■ EXERCISE GOAL: Scan the data below and copy each line where "from" occurs.

• • •

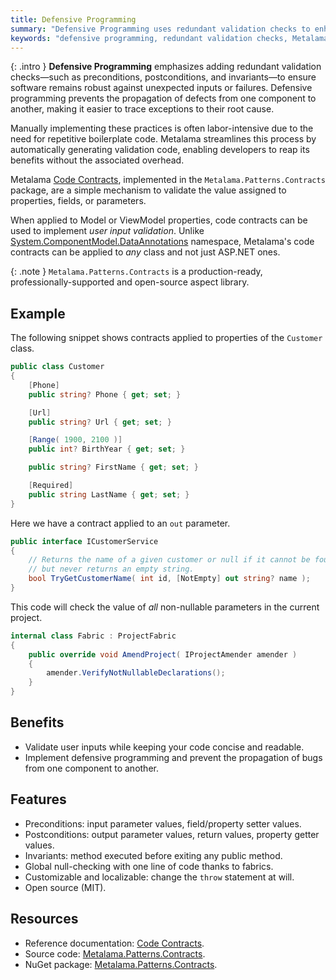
 ```yaml
---
title: Defensive Programming
summary: "Defensive Programming uses redundant validation checks to enhance software robustness, streamlined by Metalama's automatic code generation."
keywords: "defensive programming, redundant validation checks, Metalama, automatic code generation, software robustness, validation code, .NET, Metalama.Patterns.Contracts, code contracts, user input validation"
---
```


{: .intro }
**Defensive Programming** emphasizes adding redundant validation checks—such as preconditions, postconditions, and invariants—to ensure software remains robust against unexpected inputs or failures. Defensive programming prevents the propagation of defects from one component to another, making it easier to trace exceptions to their root cause. 

Manually implementing these practices is often labor-intensive due to the need for repetitive boilerplate code. Metalama streamlines this process by automatically generating validation code, enabling developers to reap its benefits without the associated overhead.

Metalama [Code Contracts](https://doc.metalama.net/patterns/contracts), implemented in the `Metalama.Patterns.Contracts` package, are a simple mechanism to validate
the value assigned to properties, fields, or parameters. 

When applied to Model or ViewModel properties, code contracts can be used to implement _user input validation_. Unlike [System.ComponentModel.DataAnnotations](https://learn.microsoft.com/en-us/dotnet/api/system.componentmodel.dataannotations) namespace, Metalama's code contracts can be applied to _any_ class and not just ASP.NET ones.

{: .note }
`Metalama.Patterns.Contracts` is a production-ready, professionally-supported and open-source aspect library. <i class="supported no-tooltip"></i>


## Example

The following snippet shows contracts applied to properties of the `Customer` class.

```csharp
public class Customer
{
    [Phone]
    public string? Phone { get; set; }

    [Url]
    public string? Url { get; set; }

    [Range( 1900, 2100 )]
    public int? BirthYear { get; set; }

    public string? FirstName { get; set; }

    [Required]
    public string LastName { get; set; }
}
```

Here we have a contract applied to an `out` parameter.

```csharp
public interface ICustomerService
{
    // Returns the name of a given customer or null if it cannot be found,
    // but never returns an empty string.
    bool TryGetCustomerName( int id, [NotEmpty] out string? name );
}
```

This code will check the value of _all_ non-nullable parameters in the current project.

```csharp
internal class Fabric : ProjectFabric
{
    public override void AmendProject( IProjectAmender amender )
    {
        amender.VerifyNotNullableDeclarations();
    }
}
```

## Benefits

* Validate user inputs while keeping your code concise and readable.
* Implement defensive programming and prevent the propagation of bugs from one component to another.

## Features

* Preconditions: input parameter values, field/property setter values.
* Postconditions: output parameter values, return values, property getter values.
* Invariants: method executed before exiting any public method.
* Global null-checking with one line of code thanks to fabrics.
* Customizable and localizable: change the `throw` statement at will.
* Open source (MIT).

## Resources

* Reference documentation: [Code Contracts](https://doc.metalama.net/patterns/contracts).
* Source code: [Metalama.Patterns.Contracts](https://github.com/metalama/Metalama.Patterns/tree/HEAD/src/Metalama.Patterns.Contracts).
* NuGet package: [Metalama.Patterns.Contracts](https://www.nuget.org/packages/Metalama.Patterns.Wpf).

• • •

■ ANSWER TO THIS TASK:
**Defensive Programming** emphasizes adding redundant validation checks—such as preconditions, postconditions, and invariants—to ensure software remains robust against unexpected inputs or failures. Defensive programming prevents the propagation of defects from one component to another, making it easier to trace exceptions to their root cause. 
* Implement defensive programming and prevent the propagation of bugs from one component to another.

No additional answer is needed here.